MICROSCOPIC wafers of gold, glinting spheres of silver and little bars of baby blue but deadly toxic cadmium. If you could zap yourself down to a millimetre in height and explore the interior of your mobile phone, the journey would be astonishing.
"There is an amazing amount of valuable stuff inside," said Rose Read, the manager of the mobile-phone industry's recycling campaign.
The problem with recycling phones is that so few people seem to want to part with them.
Three-quarters of the population had at least one spare phone handset stashed at home, and a third had two or more unused phones tucked away in cupboards, the Australian Mobile Telecommunications Association said.
Australia's recycling rate for mobile phones is just 8 per cent, despite a 42-cent collection levy added to the cost of every phone, a decade after the national recycling scheme started.
The industry's "MobileMuster" campaign, run on behalf of all big phone manufacturers and providers except Apple, is desperate to see improved results this year, when the computer and TV industries begin their electronic-waste recycling schemes.
Environment groups say that despite slight annual improvements in recycling over the past few years, the phone-industry approach has failed and "cash for cans"-style incentives are needed to give people reason to hand their old handsets back.
Everyone agrees that phones are a treasure trove of rare minerals and recycling them avoids the release of large amounts of greenhouse gases that would otherwise be generated if the metals had to be dug up.
An unpublished study by an emissions audit firm, Energetics, found recycling old Australian phones generates about 1.1 tonnes of greenhouse gas for every tonne of phones, including emissions from shipping them overseas and melting the metals.
Manufacturing the same number of mobiles by mining the ores and transforming them into usable metal generates greenhouse emissions to the equivalent of about 11.8 tonnes of carbon dioxide, the report says.
When recycled, phones are handed in at one of about 3000 drop-off points around the country, mostly in electronics stores.
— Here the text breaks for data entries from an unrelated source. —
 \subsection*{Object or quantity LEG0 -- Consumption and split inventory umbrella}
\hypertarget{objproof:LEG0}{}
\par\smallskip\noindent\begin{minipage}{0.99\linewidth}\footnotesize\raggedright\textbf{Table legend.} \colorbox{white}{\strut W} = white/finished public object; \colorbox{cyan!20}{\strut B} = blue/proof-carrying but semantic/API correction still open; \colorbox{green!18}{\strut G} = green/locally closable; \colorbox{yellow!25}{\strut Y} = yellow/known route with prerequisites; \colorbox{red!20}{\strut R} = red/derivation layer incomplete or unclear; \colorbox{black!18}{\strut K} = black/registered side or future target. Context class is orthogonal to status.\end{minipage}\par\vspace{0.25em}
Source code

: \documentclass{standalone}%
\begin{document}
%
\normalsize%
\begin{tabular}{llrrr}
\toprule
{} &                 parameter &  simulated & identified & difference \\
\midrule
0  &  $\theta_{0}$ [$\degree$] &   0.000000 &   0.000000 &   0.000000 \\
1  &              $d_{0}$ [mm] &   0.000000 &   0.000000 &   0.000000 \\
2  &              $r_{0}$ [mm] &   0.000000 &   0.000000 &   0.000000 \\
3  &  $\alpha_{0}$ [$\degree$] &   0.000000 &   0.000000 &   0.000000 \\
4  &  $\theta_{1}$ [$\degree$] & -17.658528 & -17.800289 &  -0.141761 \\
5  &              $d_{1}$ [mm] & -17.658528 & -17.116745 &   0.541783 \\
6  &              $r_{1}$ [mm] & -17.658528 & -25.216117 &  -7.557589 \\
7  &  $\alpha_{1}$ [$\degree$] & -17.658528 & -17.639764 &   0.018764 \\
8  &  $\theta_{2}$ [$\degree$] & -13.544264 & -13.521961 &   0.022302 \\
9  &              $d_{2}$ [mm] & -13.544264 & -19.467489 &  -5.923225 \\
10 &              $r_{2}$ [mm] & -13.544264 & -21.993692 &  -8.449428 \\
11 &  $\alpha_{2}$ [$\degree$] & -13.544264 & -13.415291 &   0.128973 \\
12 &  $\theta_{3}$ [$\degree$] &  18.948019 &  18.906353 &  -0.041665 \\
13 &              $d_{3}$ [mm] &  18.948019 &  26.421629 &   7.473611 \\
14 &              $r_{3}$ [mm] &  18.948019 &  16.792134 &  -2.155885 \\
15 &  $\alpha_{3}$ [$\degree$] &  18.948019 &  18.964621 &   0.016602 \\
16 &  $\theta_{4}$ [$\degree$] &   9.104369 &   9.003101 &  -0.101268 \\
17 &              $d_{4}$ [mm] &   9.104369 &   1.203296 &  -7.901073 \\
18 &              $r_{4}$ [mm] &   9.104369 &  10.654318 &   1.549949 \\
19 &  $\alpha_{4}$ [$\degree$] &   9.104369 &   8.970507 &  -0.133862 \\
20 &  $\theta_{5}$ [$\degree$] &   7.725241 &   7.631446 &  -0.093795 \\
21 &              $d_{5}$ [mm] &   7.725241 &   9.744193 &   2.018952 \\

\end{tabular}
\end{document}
They are then trucked to recycling centres at Wetherill Park in Sydney or Campbellfield in Melbourne, cracked open by hand and sorted into their different components.
The phone circuit boards are among the most valuable components because they contain a few micrograms of pure gold, a few hundred of pure silver, over a metre of finely wrapped copper wire, and a gram or more of lead.
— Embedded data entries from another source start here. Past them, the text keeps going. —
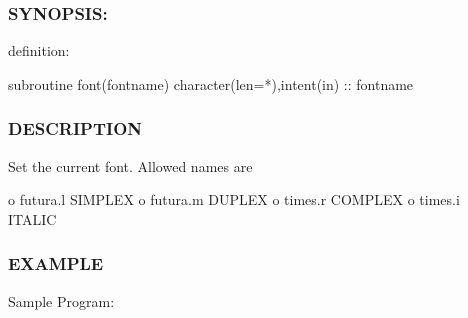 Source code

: \subsubsection*{S\+Y\+N\+O\+P\+S\+IS\+:}

definition\+: \begin{DoxyVerb}   subroutine font(fontname)
   character(len=*),intent(in) :: fontname
\end{DoxyVerb}


\subsubsection*{D\+E\+S\+C\+R\+I\+P\+T\+I\+ON}

Set the current font. Allowed names are

o futura.\+l S\+I\+M\+P\+L\+EX o futura.\+m D\+U\+P\+L\+EX o times.\+r C\+O\+M\+P\+L\+EX o times.\+i I\+T\+A\+L\+IC

\subsubsection*{E\+X\+A\+M\+P\+LE}

Sample Program\+:

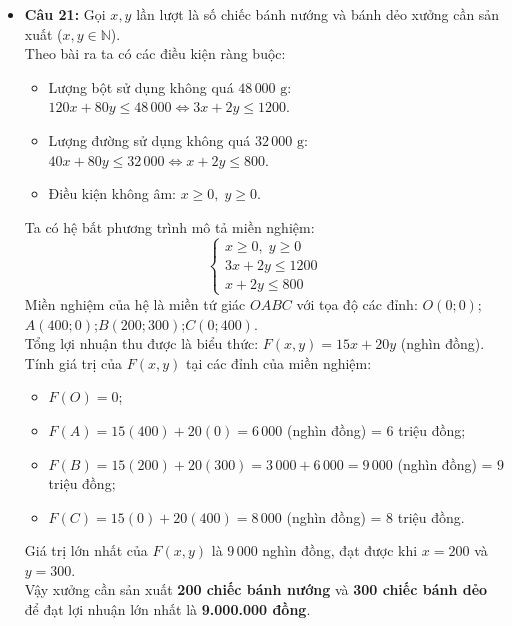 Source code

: \documentclass[12pt,a4paper]{article}
\begin{document}
\begin{itemize}[leftmargin=0.6cm, itemsep=2pt, topsep=1pt]
    \item \textbf{Câu 21:}
    Gọi $x, y$ lần lượt là số chiếc bánh nướng và bánh dẻo xưởng cần sản xuất ($x, y \in \mathbb{N}$).\\
    Theo bài ra ta có các điều kiện ràng buộc:
    \begin{itemize}[itemsep=1pt]
        \item Lượng bột sử dụng không quá $48\,000\text{ g}$: $120x + 80y \le 48\,000 \iff 3x + 2y \le 1200$.
        \item Lượng đường sử dụng không quá $32\,000\text{ g}$: $40x + 80y \le 32\,000 \iff x + 2y \le 800$.
        \item Điều kiện không âm: $x \ge 0,\; y \ge 0$.
    \end{itemize}
    Ta có hệ bất phương trình mô tả miền nghiệm:
    \[
    \begin{cases} x \ge 0,\; y \ge 0 \\ 3x + 2y \le 1200 \\ x + 2y \le 800 \end{cases}
    \]
    Miền nghiệm của hệ là miền tứ giác $OABC$ với tọa độ các đỉnh:
    $O(0; 0)$;\quad $A(400; 0)$;\quad $B(200; 300)$;\quad $C(0; 400)$.\\
    Tổng lợi nhuận thu được là biểu thức: $F(x, y) = 15x + 20y$ (nghìn đồng).\\
    Tính giá trị của $F(x, y)$ tại các đỉnh của miền nghiệm:
    \begin{itemize}[itemsep=1pt]
        \item $F(O) = 0$;
        \item $F(A) = 15(400) + 20(0) = 6\,000$ (nghìn đồng) = $6$ triệu đồng;
        \item $F(B) = 15(200) + 20(300) = 3\,000 + 6\,000 = 9\,000$ (nghìn đồng) = $9$ triệu đồng;
        \item $F(C) = 15(0) + 20(400) = 8\,000$ (nghìn đồng) = $8$ triệu đồng.
    \end{itemize}
    Giá trị lớn nhất của $F(x, y)$ là $9\,000$ nghìn đồng, đạt được khi $x = 200$ và $y = 300$.\\
    Vậy xưởng cần sản xuất \textbf{200 chiếc bánh nướng} và \textbf{300 chiếc bánh dẻo} để đạt lợi nhuận lớn nhất là \textbf{9.000.000 đồng}.


\end{itemize}
\end{document}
They are sorted by hand and shipped in 20-tonne lots to a factory near Seoul where a firm called Reco Metal melts millions of circuit boards down into their base metals.
The metals are then sold on the commodity market to recoup the financial cost of sorting and transport.
A tonne of old phones yields about 300 grams of pure gold - the equivalent of mining 110 tonnes of ore, says the mobile telecommunications association.
Back in the Australian sorting centres, the phone batteries are picked out and placed in 44-gallon drums before making their own journey to Korea, this time to a processing plant in the city of Busan. The batteries are placed on a grille and slid into a furnace, where the cadmium is melted and turned into ingots.
Cadmium is highly toxic and has been known to leak into water tables if buried in landfill, so recycling is the healthier option.
A battery's ultimate fate depends on its age and type; most of the more modern batteries are lithium-ion batteries, from which the lithium oxide and copper can be extracted and reused.
The older types contain cadmium, nickel, cobalt and zinc. Nickel and iron in most battery types are also melted and reused.
The LCD screens on most modern phones can be processed in Australia, and the glass and plastic shredded and reused. The plastics that make up most of the handset are sorted and shredded here, before being blended with other plastics and turned into fenceposts and pallets.
Steel reinforcement used in some phones is also melted and reused, as are the metals in phone speakers and microphones. About 4.5 million phone handsets have passed through the recycling process since the national scheme began in 1999.